By Kevin D. Williamson
Monday, November 08, 2021
Glasgow, U.K. — The Biden show came. The
Biden show went.
One indicator of how nonseriously the world takes the
Biden administration: President Biden himself came to Glasgow to address COP26,
the U.N. climate-change convention/trade show, and the result was — not much.
John Kerry, the Biden administration’s special envoy for climate (and that’s how
you can tell the Biden administration isn’t serious about climate change) was
here, too, and nobody cared, because the big swingin’ Democrat in town was
Barack Obama.
Obama got a rock-star welcome, even if he pouted a little
about having to wait in traffic like a pleb and about the fact that “music
doesn’t play when I walk into the room.” He also repeatedly mispronounced the
name of the city in which this show was happening, as though “Glasgow” rhymed
with “cow.” The locals here get irritated by that, a little like residents of
Nevada who claim never to have heard of “Ne-VAH-duh.”
(I know this because I have mispronounced both Glasgow
and Nevada.)
Obama was in his familiar archbishop mode, preaching
against the sins of the people — “still falling short, collectively and
individually,” he said. When he spoke bitterly of his “successor,” the unholy
name did not escape his lips.
Obama did what Obama does — his ritualistic approach to
the presidency has been followed by an equally ritualistic approach to the
post-presidency. He was introduced by Representative Sheila Jack Babauta of the
Northern Mariana Islands, who wore a floral coronet and insisted that global
warming was the result of “climate colonialism” and could be solved through the
application of indigenous folkways: “Our traditional knowledge can guide the
way,” she said. This is the sort of thing that would be laughed at if we were
talking about the “traditional knowledge” of Quakers in Pennsylvania or
Southern Methodists in Michigan. She framed the issue in the by-now familiar
neo-pagan terms — “healing Mother Earth” and all that business — and identified
Barack Obama as a “son of the Asia-Pacific,” which is a grandiose way of
thinking about a guy who is as much a son of Kansas as he is a prep-school punk
from the Punahou School.
Like almost everyone else here in Glasgow, Obama spoke
about “ambition” and an “ambitious” climate program. Ambition is taken as a
good in and of itself here at the commanding heights of global do-goodery, and
it is easy to appreciate the attraction for the politician — ambition isn’t
subject to hard-and-fast measurement, it doesn’t actually impose any actual
obligations, and it doesn’t come with any meaningful deliverables. Obama still
believes in “ambition” even as he noted, rightly, that a lot of “ambitious”

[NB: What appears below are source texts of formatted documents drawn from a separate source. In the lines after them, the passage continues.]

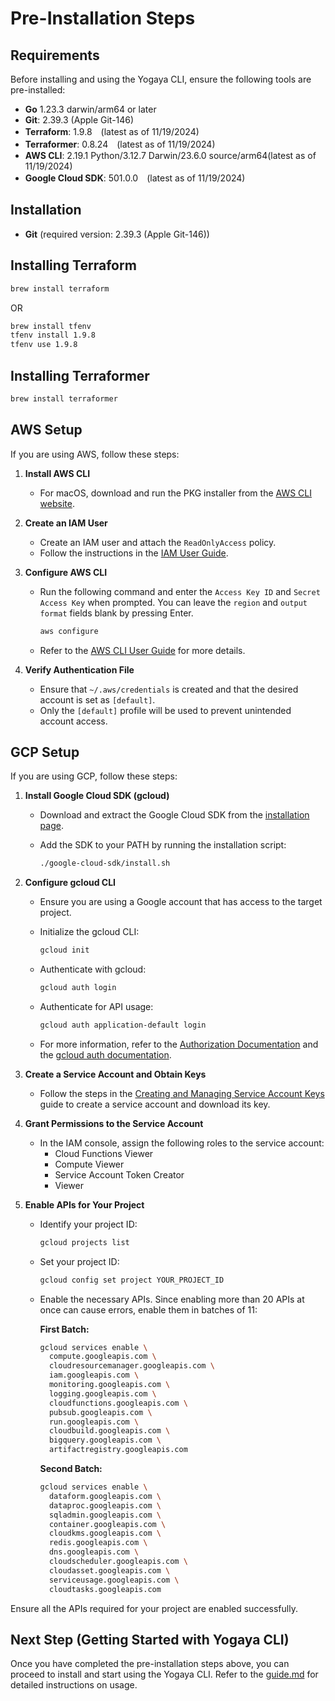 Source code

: # Pre-Installation Steps

## Requirements

Before installing and using the Yogaya CLI, ensure the following tools are pre-installed:

- **Go** 1.23.3 darwin/arm64 or later
- **Git**: 2.39.3 (Apple Git-146)
- **Terraform**: 1.9.8　(latest as of 11/19/2024)
- **Terraformer**: 0.8.24　(latest as of 11/19/2024)
- **AWS CLI**: 2.19.1 Python/3.12.7 Darwin/23.6.0 source/arm64(latest as of 11/19/2024)
- **Google Cloud SDK**: 501.0.0　(latest as of 11/19/2024)

## Installation

- **Git** (required version: 2.39.3 (Apple Git-146))

## Installing Terraform

  ```bash
  brew install terraform
  ```

  OR

  ```bash
  brew install tfenv
  tfenv install 1.9.8
  tfenv use 1.9.8
  ```

## Installing Terraformer

  ```bash
  brew install terraformer
  ```

## AWS Setup

If you are using AWS, follow these steps:

1. **Install AWS CLI**
   - For macOS, download and run the PKG installer from the [AWS CLI website](https://aws.amazon.com/cli/).

2. **Create an IAM User**
   - Create an IAM user and attach the `ReadOnlyAccess` policy.
   - Follow the instructions in the [IAM User Guide](https://docs.aws.amazon.com/IAM/latest/UserGuide/id_users_create.html).

3. **Configure AWS CLI**
   - Run the following command and enter the `Access Key ID` and `Secret Access Key` when prompted. You can leave the `region` and `output format` fields blank by pressing Enter.

     ```bash
     aws configure
     ```

   - Refer to the [AWS CLI User Guide](https://docs.aws.amazon.com/cli/latest/userguide/welcome-examples.html) for more details.

4. **Verify Authentication File**
   - Ensure that `~/.aws/credentials` is created and that the desired account is set as `[default]`.
   - Only the `[default]` profile will be used to prevent unintended account access.

## GCP Setup

If you are using GCP, follow these steps:

1. **Install Google Cloud SDK (gcloud)**
   - Download and extract the Google Cloud SDK from the [installation page](https://cloud.google.com/sdk/docs/install).
   - Add the SDK to your PATH by running the installation script:

     ```bash
     ./google-cloud-sdk/install.sh
     ```

2. **Configure gcloud CLI**
   - Ensure you are using a Google account that has access to the target project.
   - Initialize the gcloud CLI:

     ```bash
     gcloud init
     ```

   - Authenticate with gcloud:

     ```bash
     gcloud auth login
     ```

   - Authenticate for API usage:

     ```bash
     gcloud auth application-default login
     ```

   - For more information, refer to the [Authorization Documentation](https://cloud.google.com/sdk/docs/authorizing?hl=en) and the [gcloud auth documentation](https://cloud.google.com/sdk/gcloud/reference/auth/application-default/login).

3. **Create a Service Account and Obtain Keys**
   - Follow the steps in the [Creating and Managing Service Account Keys](https://cloud.google.com/iam/docs/creating-managing-service-account-keys?hl=en) guide to create a service account and download its key.

4. **Grant Permissions to the Service Account**
   - In the IAM console, assign the following roles to the service account:
     - Cloud Functions Viewer
     - Compute Viewer
     - Service Account Token Creator
     - Viewer

5. **Enable APIs for Your Project**
   - Identify your project ID:

     ```bash
     gcloud projects list
     ```

   - Set your project ID:

     ```bash
     gcloud config set project YOUR_PROJECT_ID
     ```

   - Enable the necessary APIs. Since enabling more than 20 APIs at once can cause errors, enable them in batches of 11:

     **First Batch:**

     ```bash
     gcloud services enable \
       compute.googleapis.com \
       cloudresourcemanager.googleapis.com \
       iam.googleapis.com \
       monitoring.googleapis.com \
       logging.googleapis.com \
       cloudfunctions.googleapis.com \
       pubsub.googleapis.com \
       run.googleapis.com \
       cloudbuild.googleapis.com \
       bigquery.googleapis.com \
       artifactregistry.googleapis.com
     ```

     **Second Batch:**

     ```bash
     gcloud services enable \
       dataform.googleapis.com \
       dataproc.googleapis.com \
       sqladmin.googleapis.com \
       container.googleapis.com \
       cloudkms.googleapis.com \
       redis.googleapis.com \
       dns.googleapis.com \
       cloudscheduler.googleapis.com \
       cloudasset.googleapis.com \
       serviceusage.googleapis.com \
       cloudtasks.googleapis.com
     ```

Ensure all the APIs required for your project are enabled successfully.

## Next Step (Getting Started with Yogaya CLI)

Once you have completed the pre-installation steps above, you can proceed to install and start using the Yogaya CLI.
Refer to the [guide.md](./guide.md) for detailed instructions on usage.
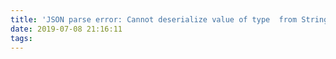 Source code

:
 ```yaml
---
title: 'JSON parse error: Cannot deserialize value of type  from String'
date: 2019-07-08 21:16:11
tags:
---
```


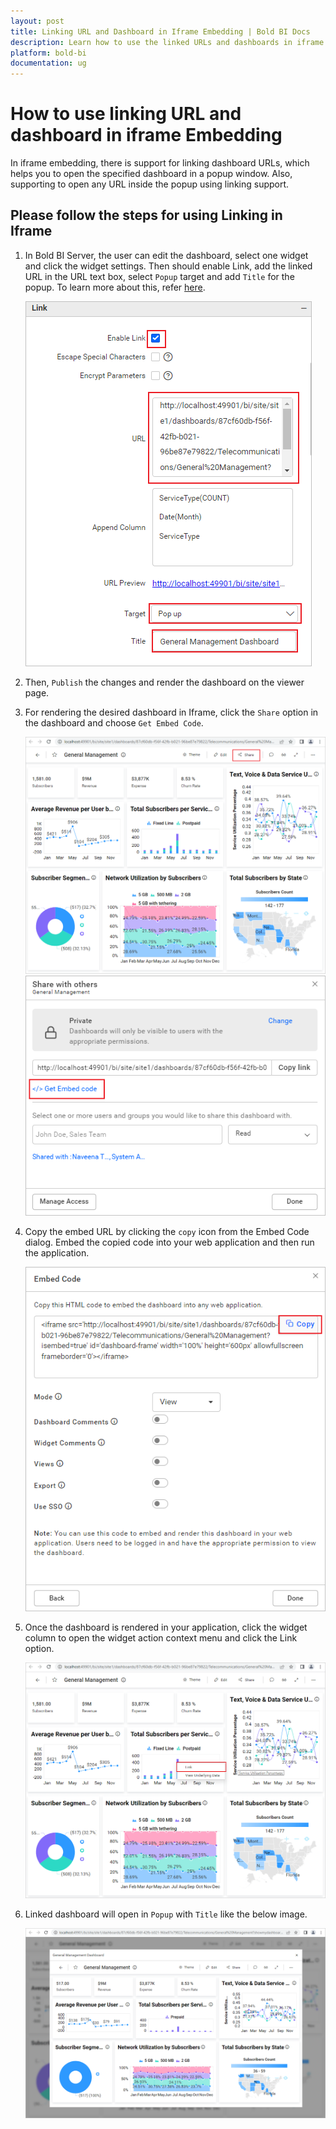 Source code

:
 ```yaml
---
layout: post
title: Linking URL and Dashboard in Iframe Embedding | Bold BI Docs
description: Learn how to use the linked URLs and dashboards in iframe embedding from Bold BI Server. Also, learn how to open any linked URL inside the popup instead a tab.
platform: bold-bi
documentation: ug
---
```


# How to use linking URL and dashboard in iframe Embedding
In iframe embedding, there is support for linking dashboard URLs, which helps you to open the specified dashboard in a popup window. Also, supporting to open any URL inside the popup using linking support.

## Please follow the steps for using Linking in Iframe
1. In Bold BI Server, the user can edit the dashboard, select one widget and click the widget settings. Then should enable Link, add the linked URL in the URL text box, select `Popup` target and add `Title` for the popup. To learn more about this, refer [here](/visualizing-data/working-with-widgets/linking-urls-and-dashboards/#pop-up).

    ![EnableLinking](/static/assets/faq/images/enable_linking_propertypanel.png)

2. Then, `Publish` the changes and render the dashboard on the viewer page.

3. For rendering the desired dashboard in Iframe, click the `Share` option in the dashboard and choose `Get Embed Code`.

    ![ShareOption](/static/assets/faq/images/click_share_option_dshboard.png) 
    ![GetEmbedCode](/static/assets/faq/images/click_get_embed_code.png) 

4. Copy the embed URL by clicking the `copy` icon from the Embed Code dialog. Embed the copied code into your web application and then run the application.

    ![GetEmbedCode](/static/assets/faq/images/copy_embed_code_url.png)

5.	Once the dashboard is rendered in your application, click the widget column to open the widget action context menu and click the Link option.

    ![LinkingDashboard](/static/assets/faq/images/click_linking_option_dashboard.png)

6.	Linked dashboard will open in `Popup` with `Title` like the below image.

    ![PopupDashboard](/static/assets/faq/images/get_popup_dashboard.png)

promises were solemnly exchanged at an earlier COP in Paris, with basically
nobody making good on those stated ambitions.
He might as well have said: “Go forth and sin no more.”
And there is no better example of the hollowness of such
“ambition” than Barack Obama himself. He signed on to the Paris agreement but
did not have the ambition — or, in spite of his considerable political skill,
the juice — to actually commit the United States to it by means of a
Senate-ratified treaty. Of course, in order to be ratified by the Senate, any
climate treaty would have had to have been a good deal less ambitious than the
Paris agreement — and so we got an unratified commitment to the more ambitious
deal instead of a ratified commitment to a less ambitious deal, which, of
course, went right out the window as soon as there was a change in
administration. All that unilateral executive-action stuff that seems so sexy
in the moment gets changed with the drapes every time there’s a new president.
It is impossible not to read this in religious or
quasi-religious terms. What is good is a good intention, “ambition,” the desire
to turn away from sin and the occasion of sin. But the climate scientists
assure us that a ton of CO2 in the atmosphere is a ton of CO2 in
the atmosphere, whether it was produced by a charity soup kitchen or the
massive amounts of electricity needed to power the world’s digital-pornography
infrastructure. Physics is no respecter of ambition.
Obama has always had a gift for going on the offensive,
morally. When he was criticized for his association with racist crackpot
Jeremiah Wright, he responded by lecturing Americans at large on their racial
shortcomings, as though these were somehow in question. A masterly speech,
everyone said, hardly noting that it was a cynical attempt to change the
subject. You — you, pilgrim! — need to be more ambitious.
So says Barack Obama, private citizen and private-jet
enthusiast, paying a pastoral visit to Glasgow.